In the following, some matrices are named which differ from other matrices due to their special shape.

Square matrices

Matrices that have the same number of rows and columns (\ (m = n \)) are called quadratic. Well-known representatives of this genus are the 2x2 and 3x3 matrices, which are often found in schools and studies.

\ (A = \ begin {pmatrix} {\ color {red} a_ {11}} & a_ {12} & a_ {13} \ a_ {21} & {\ color {red} a_ {22}} & a_ {23} \ a_ {31} & a_ {32} & {\ color {red} a_ {33}} \ end {pmatrix} \)

The elements of a square matrix, for which \ (i = j \) applies, form the so-called. Main diagonal the matrix.

Zero matrix

If all elements of a matrix are equal to zero, it is called a zero matrix.

\ (A = \ begin {pmatrix} 0 & 0 \ 0 & 0 \ end {pmatrix} \)

A 2x2 zero matrix is ​​used as an example.

Identity matrix

A matrix in which the elements of the main diagonal are equal to one and all other elements are equal to zero is called an identity matrix.

\ (A = \ begin {pmatrix} 1 & 0 & 0 \ 0 & 1 & 0 \ 0 & 0 & 1 \ end {pmatrix} \)

Diagonal matrix

A matrix in which all elements - except the elements of the main diagonal - are equal to zero is called a diagonal matrix.

\ (A = \ begin {pmatrix} 3 & 0 & 0 \ 0 & -4 & 0 \ 0 & 0 & 2 \ end {pmatrix} \)

Note: The identity matrix (elements of the main diagonal equal to one) and the zero matrix (elements of the main diagonal equal to zero) are special diagonal matrices.

Upper triangular matrix

If all elements below the main diagonal are equal to zero, the matrix is ​​called the "upper triangular matrix".

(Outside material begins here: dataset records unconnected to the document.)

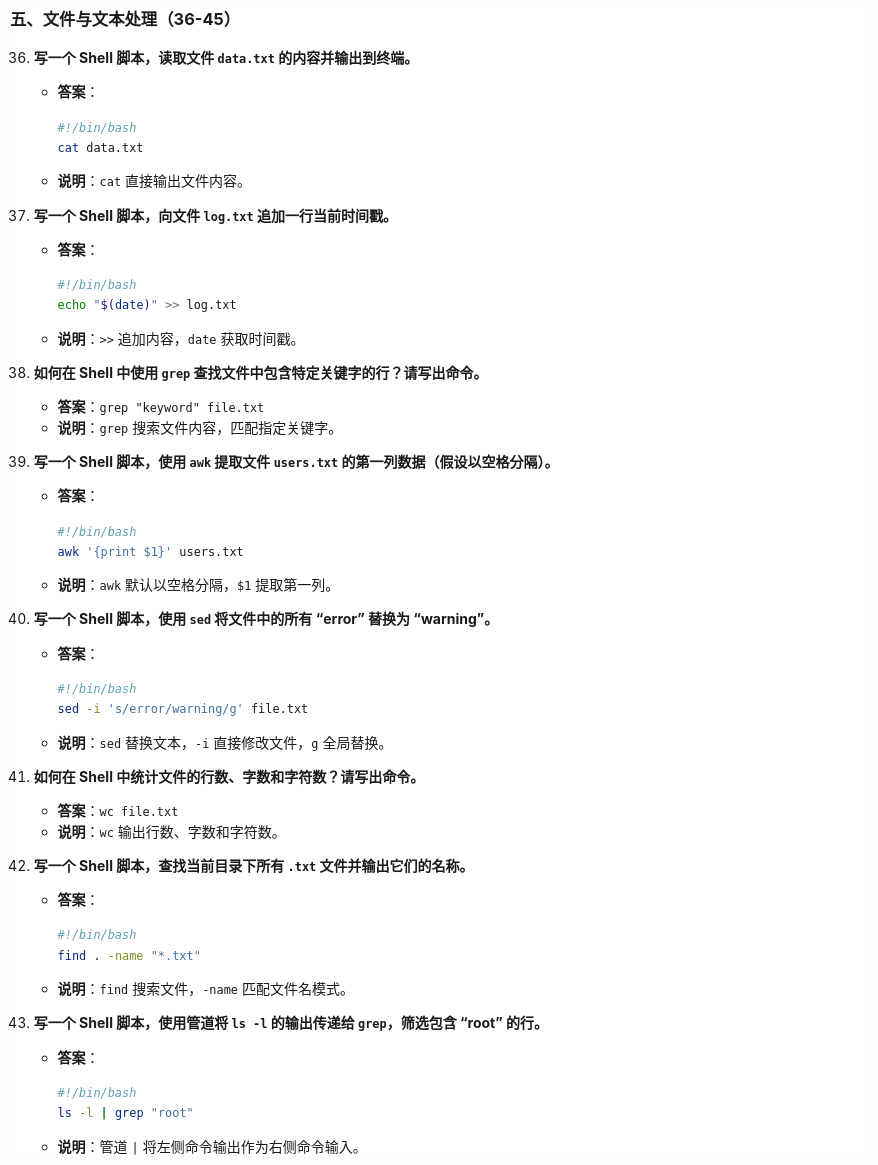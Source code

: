 
### 五、文件与文本处理（36-45）
36. **写一个 Shell 脚本，读取文件 `data.txt` 的内容并输出到终端。**
    - **答案**：
      ```bash
      #!/bin/bash
      cat data.txt
      ```
    - **说明**：`cat` 直接输出文件内容。

37. **写一个 Shell 脚本，向文件 `log.txt` 追加一行当前时间戳。**
    - **答案**：
      ```bash
      #!/bin/bash
      echo "$(date)" >> log.txt
      ```
    - **说明**：`>>` 追加内容，`date` 获取时间戳。

38. **如何在 Shell 中使用 `grep` 查找文件中包含特定关键字的行？请写出命令。**
    - **答案**：`grep "keyword" file.txt`
    - **说明**：`grep` 搜索文件内容，匹配指定关键字。

39. **写一个 Shell 脚本，使用 `awk` 提取文件 `users.txt` 的第一列数据（假设以空格分隔）。**
    - **答案**：
      ```bash
      #!/bin/bash
      awk '{print $1}' users.txt
      ```
    - **说明**：`awk` 默认以空格分隔，`$1` 提取第一列。

40. **写一个 Shell 脚本，使用 `sed` 将文件中的所有 “error” 替换为 “warning”。**
    - **答案**：
      ```bash
      #!/bin/bash
      sed -i 's/error/warning/g' file.txt
      ```
    - **说明**：`sed` 替换文本，`-i` 直接修改文件，`g` 全局替换。

41. **如何在 Shell 中统计文件的行数、字数和字符数？请写出命令。**
    - **答案**：`wc file.txt`
    - **说明**：`wc` 输出行数、字数和字符数。

42. **写一个 Shell 脚本，查找当前目录下所有 `.txt` 文件并输出它们的名称。**
    - **答案**：
      ```bash
      #!/bin/bash
      find . -name "*.txt"
      ```
    - **说明**：`find` 搜索文件，`-name` 匹配文件名模式。

43. **写一个 Shell 脚本，使用管道将 `ls -l` 的输出传递给 `grep`，筛选包含 “root” 的行。**
    - **答案**：
      ```bash
      #!/bin/bash
      ls -l | grep "root"
      ```
    - **说明**：管道 `|` 将左侧命令输出作为右侧命令输入。
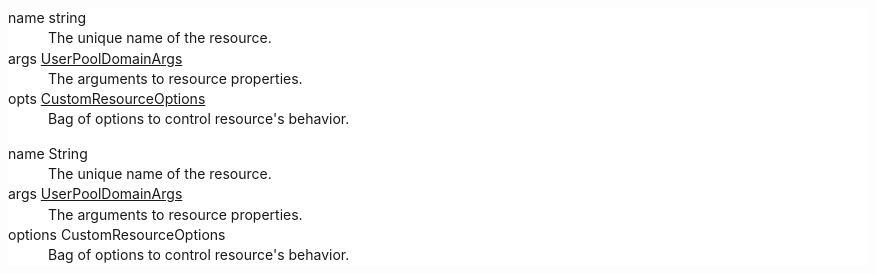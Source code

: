 </pulumi-choosable>
</div>

<div>
<pulumi-choosable type="language" values="csharp">

<dl class="resources-properties"><dt
        class="property-required" title="Required">
        <span>name</span>
        <span class="property-indicator"></span>
        <span class="property-type">string</span>
    </dt>
    <dd>The unique name of the resource.</dd><dt
        class="property-required" title="Required">
        <span>args</span>
        <span class="property-indicator"></span>
        <span class="property-type"><a href="#inputs">UserPoolDomainArgs</a></span>
    </dt>
    <dd>The arguments to resource properties.</dd><dt
        class="property-optional" title="Optional">
        <span>opts</span>
        <span class="property-indicator"></span>
        <span class="property-type"><a href="/docs/reference/pkg/dotnet/Pulumi/Pulumi.CustomResourceOptions.html">CustomResourceOptions</a></span>
    </dt>
    <dd>Bag of options to control resource&#39;s behavior.</dd></dl>

</pulumi-choosable>
</div>

<div>
<pulumi-choosable type="language" values="java">

<dl class="resources-properties"><dt
        class="property-required" title="Required">
        <span>name</span>
        <span class="property-indicator"></span>
        <span class="property-type">String</span>
    </dt>
    <dd>The unique name of the resource.</dd><dt
        class="property-required" title="Required">
        <span>args</span>
        <span class="property-indicator"></span>
        <span class="property-type"><a href="#inputs">UserPoolDomainArgs</a></span>
    </dt>
    <dd>The arguments to resource properties.</dd><dt
        class="property-optional" title="Optional">
        <span>options</span>
        <span class="property-indicator"></span>
        <span class="property-type">CustomResourceOptions</span>
    </dt>
    <dd>Bag of options to control resource&#39;s behavior.</dd></dl>

</pulumi-choosable>
</div>
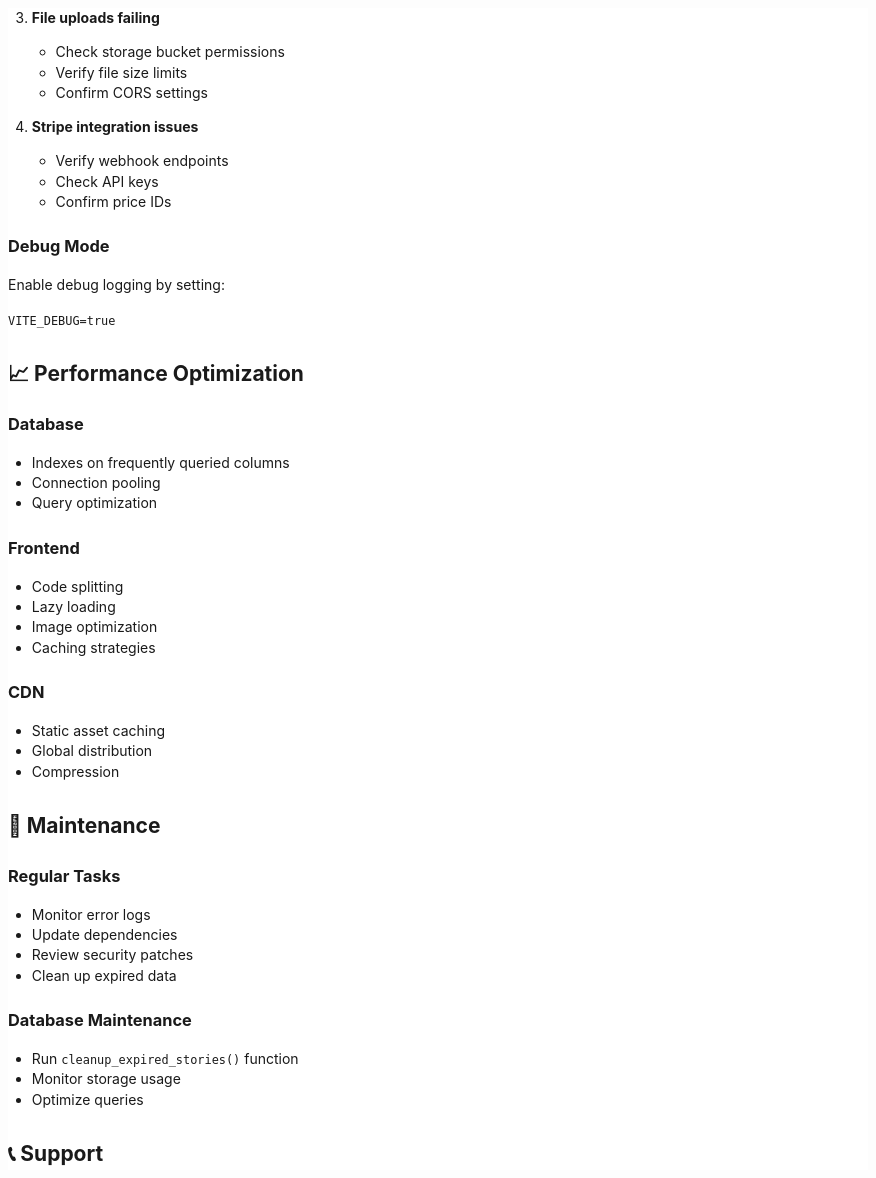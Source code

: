 3. **File uploads failing**
   - Check storage bucket permissions
   - Verify file size limits
   - Confirm CORS settings

4. **Stripe integration issues**
   - Verify webhook endpoints
   - Check API keys
   - Confirm price IDs

### Debug Mode
Enable debug logging by setting:
```env
VITE_DEBUG=true
```

## 📈 Performance Optimization

### Database
- Indexes on frequently queried columns
- Connection pooling
- Query optimization

### Frontend
- Code splitting
- Lazy loading
- Image optimization
- Caching strategies

### CDN
- Static asset caching
- Global distribution
- Compression

## 🔄 Maintenance

### Regular Tasks
- Monitor error logs
- Update dependencies
- Review security patches
- Clean up expired data

### Database Maintenance
- Run `cleanup_expired_stories()` function
- Monitor storage usage
- Optimize queries

## 📞 Support
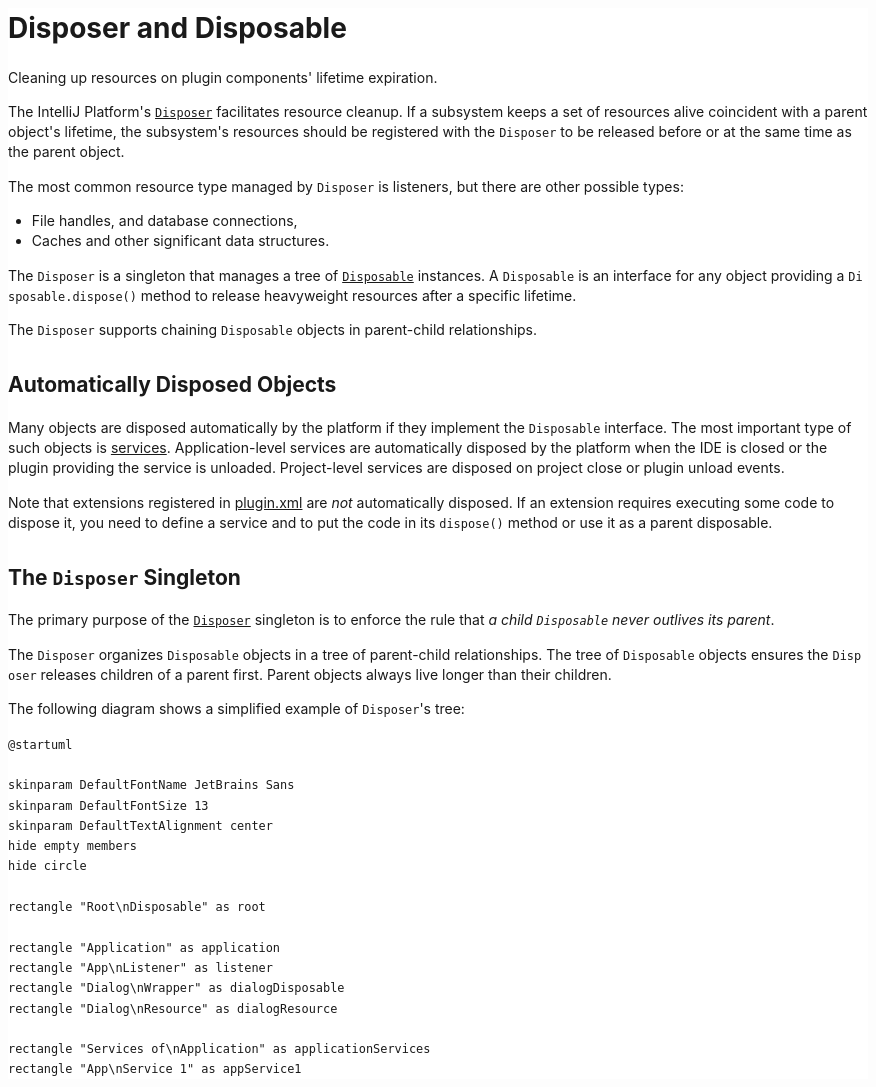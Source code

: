 

# Disposer and Disposable

<link-summary>Cleaning up resources on plugin components' lifetime expiration.</link-summary>

The IntelliJ Platform's [`Disposer`](%gh-ic%/platform/util/src/com/intellij/openapi/util/Disposer.java) facilitates resource cleanup.
If a subsystem keeps a set of resources alive coincident with a parent object's lifetime, the subsystem's resources should be registered with the `Disposer` to be released before or at the same time as the parent object.

The most common resource type managed by `Disposer` is listeners, but there are other possible types:
* File handles, and database connections,
* Caches and other significant data structures.

The `Disposer` is a singleton that manages a tree of [`Disposable`](%gh-ic%/platform/util/src/com/intellij/openapi/Disposable.java) instances.
A `Disposable` is an interface for any object providing a `Disposable.dispose()` method to release heavyweight resources after a specific lifetime.

The `Disposer` supports chaining `Disposable` objects in parent-child relationships.

## Automatically Disposed Objects

Many objects are disposed automatically by the platform if they implement the `Disposable` interface.
The most important type of such objects is [services](plugin_services.md).
Application-level services are automatically disposed by the platform when the IDE is closed or the plugin providing the service is unloaded.
Project-level services are disposed on project close or plugin unload events.

Note that extensions registered in <path>[plugin.xml](plugin_configuration_file.md)</path> are *not* automatically disposed.
If an extension requires executing some code to dispose it, you need to define a service and to put the code in its `dispose()` method or use it as a parent disposable.

## The `Disposer` Singleton
The primary purpose of the [`Disposer`](%gh-ic%/platform/util/src/com/intellij/openapi/util/Disposer.java) singleton is to enforce the rule that _a child `Disposable` never outlives its parent_.

The `Disposer` organizes `Disposable` objects in a tree of parent-child relationships.
The tree of `Disposable` objects ensures the `Disposer` releases children of a parent first.
Parent objects always live longer than their children.

The following diagram shows a simplified example of `Disposer`'s tree:

```plantuml
@startuml

skinparam DefaultFontName JetBrains Sans
skinparam DefaultFontSize 13
skinparam DefaultTextAlignment center
hide empty members
hide circle

rectangle "Root\nDisposable" as root

rectangle "Application" as application
rectangle "App\nListener" as listener
rectangle "Dialog\nWrapper" as dialogDisposable
rectangle "Dialog\nResource" as dialogResource

rectangle "Services of\nApplication" as applicationServices
rectangle "App\nService 1" as appService1
```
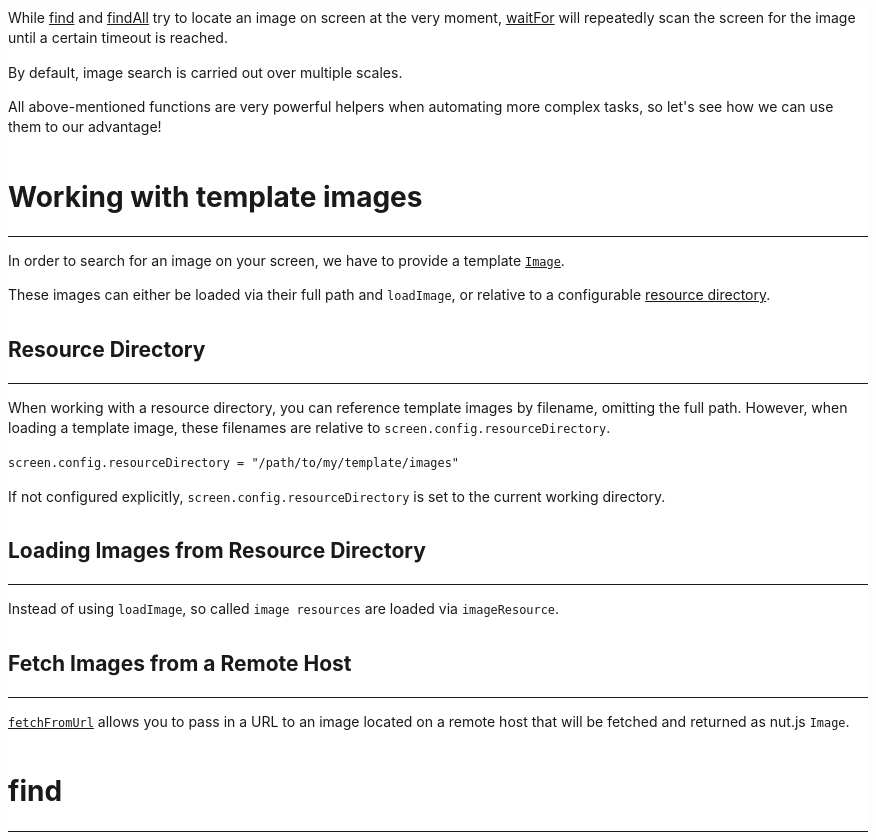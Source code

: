 While [find](https://nut-tree.github.io/apidoc/classes/screen_class.ScreenClass.html#find) and [findAll](https://nut-tree.github.io/apidoc/classes/screen_class.ScreenClass.html#findAll) try to locate an image on screen at the very moment, [waitFor](https://nut-tree.github.io/apidoc/classes/screen_class.ScreenClass.html#waitFor) will repeatedly scan the screen for the image until a certain timeout is reached.

By default, image search is carried out over multiple scales.

All above-mentioned functions are very powerful helpers when automating more complex tasks, so let's see how we can use them to our advantage!

# Working with template images

--- 

In order to search for an image on your screen, we have to provide a template [`Image`](/API/datatypes).

These images can either be loaded via their full path and `loadImage`, or relative to a configurable [resource directory](https://nut-tree.github.io/apidoc/classes/screen_class.ScreenClass.html#config).

## Resource Directory

--- 

When working with a resource directory, you can reference template images by filename, omitting the full path.
However, when loading a template image, these filenames are relative to `screen.config.resourceDirectory`.

`screen.config.resourceDirectory = "/path/to/my/template/images"`

If not configured explicitly, `screen.config.resourceDirectory` is set to the current working directory.

## Loading Images from Resource Directory

--- 

Instead of using `loadImage`, so called `image resources` are loaded via `imageResource`.

## Fetch Images from a Remote Host

--- 

[`fetchFromUrl`](https://nut-tree.github.io/apidoc/modules/imageResources_function.html#fetchFromUrl) allows you to pass in a URL to an image located on a remote host that will be fetched and returned as nut.js `Image`.

# find

---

\ (A = \ begin {pmatrix} {\ color {red} 3} & {\ color {red} 4} & {\ color {red} 1} \ 0 & {\ color {red} -5} & { \ color {red} 4} \ 0 & 0 & {\ color {red} 4} \ end {pmatrix} \)

Lower triangular matrix

If all elements above the main diagonal are equal to zero, the matrix is ​​called the "lower triangular matrix".

\ (A = \ begin {pmatrix} {\ color {red} 3} & 0 & 0 \ {\ color {red} 1} & {\ color {red} -2} & 0 \ {\ color {red } 5} & {\ color {red} 5} & {\ color {red} 4} \ end {pmatrix} \)

More matrices ...

We have written a separate article for each of the following matrices

As you can see, the topic of matrix calculations is a relatively large sub-area of ​​mathematics. This is mainly due to the great importance of matrices in practice.